6. The Watcher Knows #2

I poison the paper with my dirt-stained hands as I slip it free.

The locket finds its place in the pocket of my woollen coat, and I stay standing.

Trembling. Aching. The ink is painfully fresh, in handwriting I’m unfamiliar with.

The words slowly thread into a sentence, and the air leaves my lungs all at once.

You were never supposed to survive. But I’ve made peace with it now. You’ll be enough, little duchess.

There are already tears leaking down my face, and my heart starts hammering.

The world tilts on its axis as I gasp for air, the words raking through my mind and leaving claw marks.

There’s no incantation, no intention; the locket doesn’t ask my consent.

It forces out the memories, and suddenly I’m in the lake again.

I’m floating; I hear the muffled sound of the rescue team through waterlogged ears.

There are hands on me, tugging me free, draping a blanket around my shivering form. Their arms are too big and too hard.

Flashbulbs explode, burning my eyes. Reporters, policemen, civilians.

Everyone is clamouring to see what’s happening.

People are carrying away pieces of the wreckage.

I see Mum first. Her face doesn’t look like hers.

It’s bloated around the eyes, skin grey-blue, lips cracked open.

She’s staring up at the sky. Waiting. Forever waiting.

Papa’s not far from her, half covered by a sheet, but I see his legs. Completely crushed. Something about the hull. I remember how funny he fell. His wedding ring is tight around his swollen fingers.
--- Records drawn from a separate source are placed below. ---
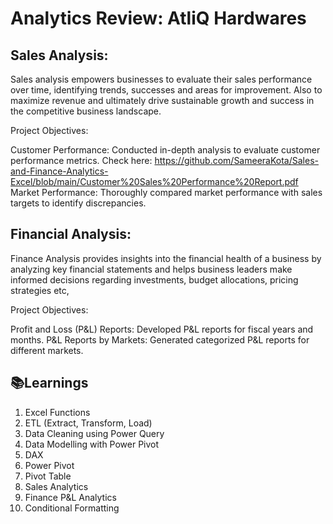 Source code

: 
# Analytics Review: AtliQ Hardwares

## Sales Analysis:
Sales analysis empowers businesses to evaluate their sales performance over time, identifying trends, successes and areas for improvement. Also to maximize revenue and ultimately drive sustainable growth and success in the competitive business landscape.

Project Objectives:

Customer Performance: Conducted in-depth analysis to evaluate customer performance metrics. 
Check here: https://github.com/SameeraKota/Sales-and-Finance-Analytics-Excel/blob/main/Customer%20Sales%20Performance%20Report.pdf
Market Performance: Thoroughly compared market performance with sales targets to identify discrepancies.


## Financial Analysis:
Finance Analysis provides insights into the financial health of a business by analyzing key financial statements and helps business leaders make informed decisions regarding investments, budget allocations, pricing strategies etc,
  
Project Objectives:

Profit and Loss (P&L) Reports: Developed P&L reports for fiscal years and months.
P&L Reports by Markets: Generated categorized P&L reports for different markets.

## 📚Learnings

1. Excel Functions
2. ETL (Extract, Transform, Load)
3. Data Cleaning using Power Query
4. Data Modelling with Power Pivot
5. DAX 
6. Power Pivot
7. Pivot Table
8. Sales Analytics
9. Finance P&L Analytics
10. Conditional Formatting


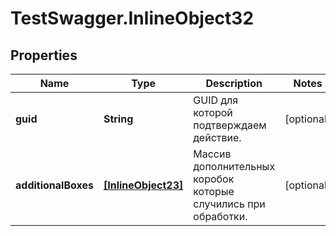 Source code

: # TestSwagger.InlineObject32

## Properties

Name | Type | Description | Notes
------------ | ------------- | ------------- | -------------
**guid** | **String** | GUID для которой подтверждаем действие. | [optional] 
**additionalBoxes** | [**[InlineObject23]**](InlineObject23.md) | Массив дополнительных коробок которые случились при обработки. | [optional] 


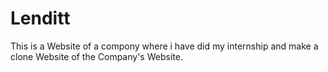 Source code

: # Lenditt
This is a Website of a compony where i have did my internship and make a clone Website of the Company's Website. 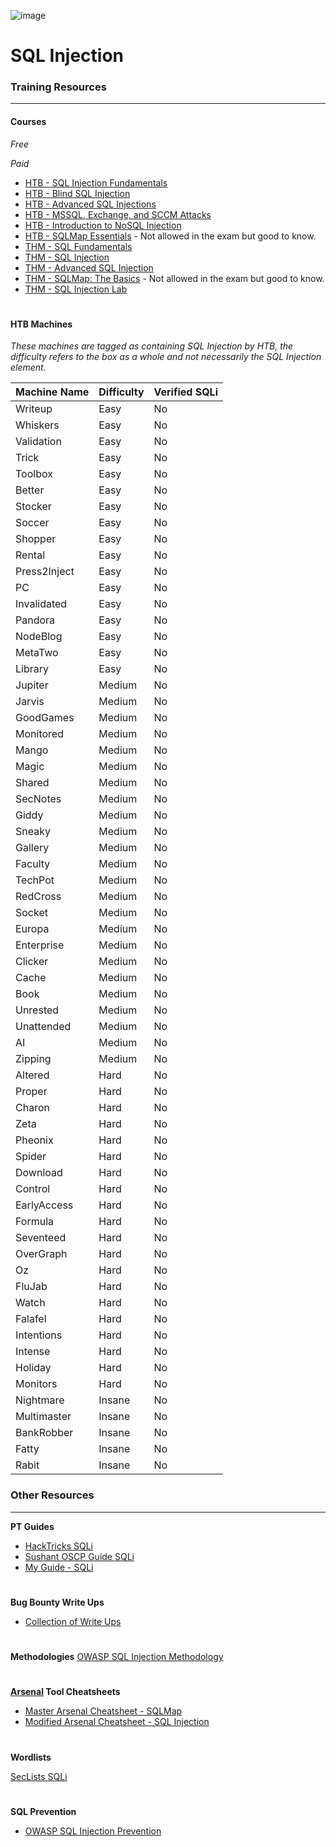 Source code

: ![image](https://github.com/user-attachments/assets/0abfba20-93bd-4d3f-bde0-6274f14c5e70)

# SQL Injection

### Training Resources
---
#### Courses
*Free*

*Paid*
- [HTB - SQL Injection Fundamentals](https://academy.hackthebox.com/course/preview/sql-injection-fundamentals)
- [HTB - Blind SQL Injection](https://academy.hackthebox.com/course/preview/blind-sql-injection)
- [HTB - Advanced SQL Injections](https://academy.hackthebox.com/course/preview/advanced-sql-injections)
- [HTB - MSSQL, Exchange, and SCCM Attacks](https://academy.hackthebox.com/course/preview/mssql-exchange-and-sccm-attacks)
- [HTB - Introduction to NoSQL Injection](https://academy.hackthebox.com/course/preview/introduction-to-nosql-injection)
- [HTB - SQLMap Essentials](https://academy.hackthebox.com/course/preview/sqlmap-essentials) - Not allowed in the exam but good to know.
- [THM - SQL Fundamentals](https://tryhackme.com/r/room/sqlfundamentals)
- [THM - SQL Injection](https://tryhackme.com/r/room/sqlinjectionlm)
- [THM - Advanced SQL Injection](https://tryhackme.com/r/room/advancedsqlinjection)
- [THM - SQLMap: The Basics](https://tryhackme.com/r/room/sqlmapthebasics) - Not allowed in the exam but good to know.
- [THM - SQL Injection Lab](https://tryhackme.com/r/room/sqlilab)

#

#### HTB Machines
*These machines are tagged as containing SQL Injection by HTB, the difficulty refers to the box as a whole and not necessarily the SQL Injection element.*

| Machine Name | Difficulty | Verified SQLi |
| -- | -- | -- |
| Writeup | Easy | No |
| Whiskers | Easy | No |
| Validation | Easy | No |
| Trick | Easy | No |
| Toolbox | Easy | No |
| Better | Easy | No |
| Stocker | Easy | No |
| Soccer | Easy | No |
| Shopper | Easy | No |
| Rental | Easy | No |
| Press2Inject | Easy | No |
| PC | Easy | No |
| Invalidated | Easy | No |
| Pandora | Easy | No |
| NodeBlog | Easy | No |
| MetaTwo | Easy | No |
| Library | Easy | No |
| Jupiter | Medium | No |
| Jarvis | Medium | No |
| GoodGames | Medium | No |
| Monitored | Medium | No |
| Mango | Medium | No |
| Magic | Medium | No |
| Shared | Medium | No |
| SecNotes | Medium | No |
| Giddy | Medium | No |
| Sneaky | Medium | No |
| Gallery | Medium | No |
| Faculty | Medium | No |
| TechPot | Medium | No |
| RedCross | Medium | No |
| Socket | Medium | No |
| Europa | Medium | No |
| Enterprise | Medium | No |
| Clicker | Medium | No |
| Cache | Medium | No |
| Book | Medium | No |
| Unrested | Medium | No |
| Unattended | Medium | No |
| AI | Medium | No |
| Zipping | Medium | No |
| Altered | Hard | No |
| Proper | Hard | No |
| Charon | Hard | No |
| Zeta | Hard | No |
| Pheonix | Hard | No |
| Spider | Hard | No |
| Download | Hard | No |
| Control | Hard | No |
| EarlyAccess | Hard | No |
| Formula | Hard | No |
| Seventeed | Hard | No |
| OverGraph | Hard | No |
| Oz | Hard | No |
| FluJab | Hard | No |
| Watch | Hard | No |
| Falafel | Hard | No |
| Intentions | Hard | No |
| Intense | Hard | No |
| Holiday | Hard | No |
| Monitors | Hard | No |
| Nightmare | Insane | No |
| Multimaster | Insane | No |
| BankRobber | Insane | No |
| Fatty | Insane | No |
| Rabit | Insane | No |

### Other Resources
---
**PT Guides**
- [HackTricks SQLi](https://book.hacktricks.xyz/pentesting-web/sql-injection)
- [Sushant OSCP Guide SQLi](https://sushant747.gitbooks.io/total-oscp-guide/content/sql-injections.html)
- [My Guide - SQLi](https://tom23rose.gitbook.io/testingmethodology/web-testing/exploitation/injection-attacks/sql-injection)
#
**Bug Bounty Write Ups**
- [Collection of Write Ups](https://github.com/alexbieber/Bug_Bounty_writeups#sql-injectionsqli)
#
**Methodologies**
[OWASP SQL Injection Methodology](https://owasp.org/www-project-web-security-testing-guide/stable/4-Web_Application_Security_Testing/07-Input_Validation_Testing/05-Testing_for_SQL_Injection)
#
**[Arsenal](https://github.com/Orange-Cyberdefense/arsenal/tree/master) Tool Cheatsheets**
- [Master Arsenal Cheatsheet - SQLMap](https://github.com/Orange-Cyberdefense/arsenal/blob/master/arsenal/data/cheats/SQL%20Injection/sqlmap.md)
- [Modified Arsenal Cheatsheet - SQL Injection](https://github.com/ThomasRose23/arsenal_cheatsheets/blob/main/webapp/sql-injection)
#
**Wordlists**

[SecLists SQLi](https://github.com/danielmiessler/SecLists/tree/master/Fuzzing/SQLi)
#
**SQL Prevention**
- [OWASP SQL Injection Prevention](https://cheatsheetseries.owasp.org/cheatsheets/SQL_Injection_Prevention_Cheat_Sheet.html)
#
Lucy is on the stretcher. They say they found her floating close to me as though she wouldn’t leave me, even then.

She’s a gently laid-out porcelain doll, one which they’re terrified of breaking.
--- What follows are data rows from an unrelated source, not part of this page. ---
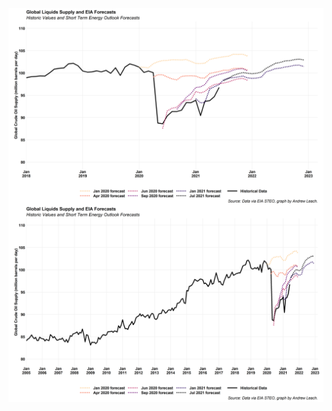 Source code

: <a href="images/supply.png" target="_blank">
  <img border="0" align="center"  src="images/supply.png"/>
</a>



<a href="images/supply_long.png" target="_blank">
  <img border="0" align="center"  src="images/supply_long.png"/>
</a>


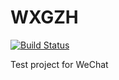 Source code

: # WXGZH

[![Build Status](https://www.travis-ci.org/DamonQin/WXGZH.svg?branch=master)](https://www.travis-ci.org/DamonQin/WXGZH)

Test project for WeChat
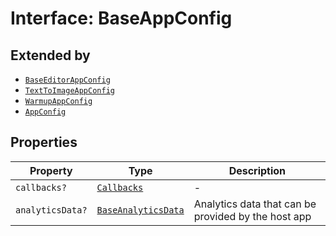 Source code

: # Interface: BaseAppConfig

## Extended by

- [`BaseEditorAppConfig`](../../editor/AppConfig.types/interfaces/base-editor-app-config.md)
- [`TextToImageAppConfig`](../../module/AppConfig.types/interfaces/text-to-image-app-config.md)
- [`WarmupAppConfig`](../../module/AppConfig.types/interfaces/warmup-app-config.md)
- [`AppConfig`](../../quick-action/AppConfig.types/interfaces/app-config.md)

## Properties

| Property | Type | Description |
| ------ | ------ | ------ |
| `callbacks?` | [`Callbacks`](../../Callbacks.types/interfaces/Callbacks.md) | - |
| `analyticsData?` | [`BaseAnalyticsData`](../../AppConfig.types/type-aliases/base-analytics-data.md) | Analytics data that can be provided by the host app |
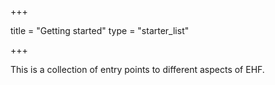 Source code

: +++

title = "Getting started"
type = "starter_list"

+++

This is a collection of entry points to different aspects of EHF.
Her stomach is grotesquely bloated. They try to block my view, but I see her and try to run to her.

Bruises bloom across her waxy skin because the water held her too tightly, and I want to scream.
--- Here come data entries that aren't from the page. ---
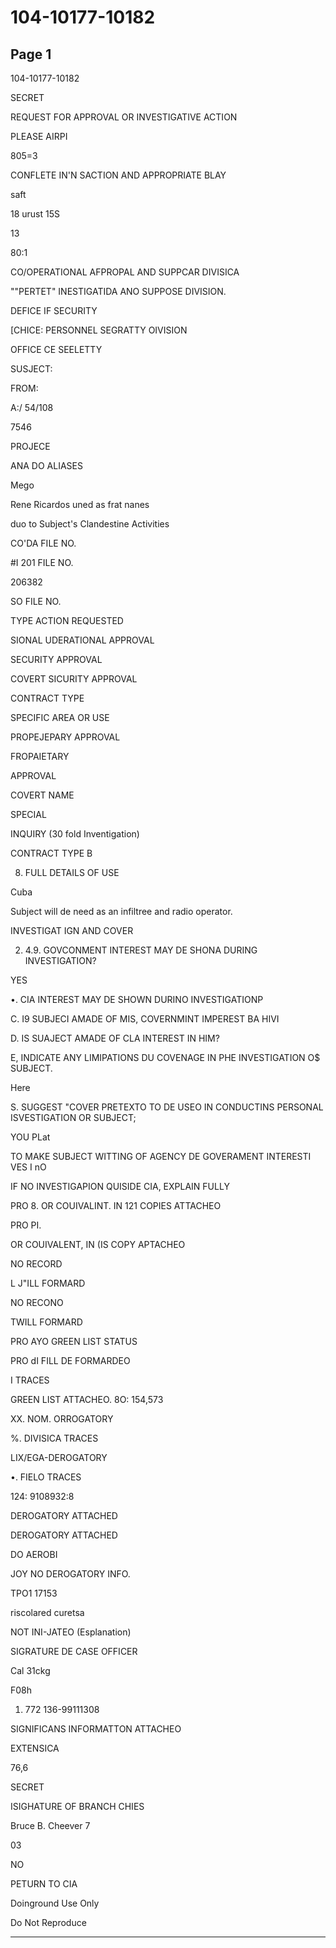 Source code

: # 104-10177-10182

## Page 1

104-10177-10182

SECRET

REQUEST FOR APPROVAL OR INVESTIGATIVE ACTION

PLEASE AIRPI

805=3

CONFLETE IN'N SACTION AND APPROPRIATE BLAY

saft

18 urust 15S

13

80:1

CO/OPERATIONAL AFPROPAL AND SUPPCAR DIVISICA

""PERTET" INESTIGATIDA ANO SUPPOSE DIVISION.

DEFICE IF SECURITY

[CHICE: PERSONNEL SEGRATTY OIVISION

OFFICE CE SEELETTY

SUSJECT:

FROM:

A:/ 54/108

7546

PROJECE

ANA DO ALIASES

Mego

Rene Ricardos uned as frat nanes

duo to Subject's Clandestine Activities

CO'DA FILE NO.

#I 201 FILE NO.

206382

SO FILE NO.

TYPE ACTION REQUESTED

SIONAL UDERATIONAL APPROVAL

SECURITY APPROVAL

COVERT SICURITY APPROVAL

CONTRACT TYPE

SPECIFIC AREA OR USE

PROPEJEPARY APPROVAL

FROPAIETARY

APPROVAL

COVERT NAME

SPECIAL

INQUIRY (30 fold Inventigation)

CONTRACT TYPE B

8. FULL DETAILS OF USE

Cuba

Subject will de need as an infiltree and radio operator.

INVESTIGAT IGN AND COVER

2. 4.9. GOVCONMENT INTEREST MAY DE SHONA DURING INVESTIGATION?

YES

•. CIA INTEREST MAY DE SHOWN DURINO INVESTIGATIONP

C. I9 SUBJECI AMADE OF MIS, COVERNMINT IMPEREST BA HIVI

D. IS SUAJECT AMADE OF CLA INTEREST IN HIM?

E, INDICATE ANY LIMIPATIONS DU COVENAGE IN PHE INVESTIGATION O$ SUBJECT.

Here

S. SUGGEST "COVER PRETEXTO TO DE USEO IN CONDUCTINS PERSONAL ISVESTIGATION OR SUBJECT;

YOU PLat

TO MAKE SUBJECT WITTING OF AGENCY DE GOVERAMENT INTERESTI VES I nO

IF NO INVESTIGAPION QUISIDE CIA, EXPLAIN FULLY

PRO 8. OR COUIVALINT. IN 121 COPIES ATTACHEO

PRO PI.

OR COUIVALENT, IN (IS COPY APTACHEO

NO RECORD

L J"ILL FORMARD

NO RECONO

TWILL FORMARD

PRO AYO GREEN LIST STATUS

PRO dI FILL DE FORMARDEO

I TRACES

GREEN LIST ATTACHEO. 8O: 154,573

XX. NOM. ORROGATORY

%. DIVISICA TRACES

LIX/EGA-DEROGATORY

•. FIELO TRACES

124: 9108932:8

DEROGATORY ATTACHED

DEROGATORY ATTACHED

DO AEROBI

JOY NO DEROGATORY INFO.

TPO1 17153

riscolared curetsa

NOT INI-JATEO (Esplanation)

SIGRATURE DE CASE OFFICER

Cal 31ckg

F08h

1. 772 136-99111308

SIGNIFICANS INFORMATTON ATTACHEO

EXTENSICA

76,6

SECRET

ISIGHATURE OF BRANCH CHIES

Bruce B. Cheever 7

03

NO

PETURN TO CIA

Doinground Use Only

Do Not Reproduce

---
One of her arms is missing. The left. Not cut— ripped .

The flesh around the stump already turned black.

I don’t know how I didn’t see it. We were in the water together.

She held me. Saved me. I remember her telling me to hold on, her voice getting smaller and smaller.

I thought she let go because she was tired; now I see why.

She was losing blood. Dying. Bleeding into the water around us, and I didn’t even know. Her blood was in the lake, metallic around us as we floated. I remember how it stung my eyes, my mouth.

I breathed her in.

They’re wrapping her in plastic, moving too fast. Lucy hated being moved in her sleep. I try to tell them to stop, but they won’t listen. There are cameras on me, and people are asking if I’m okay, but my eyes are on my sister. I see her foot as she disappears into the van.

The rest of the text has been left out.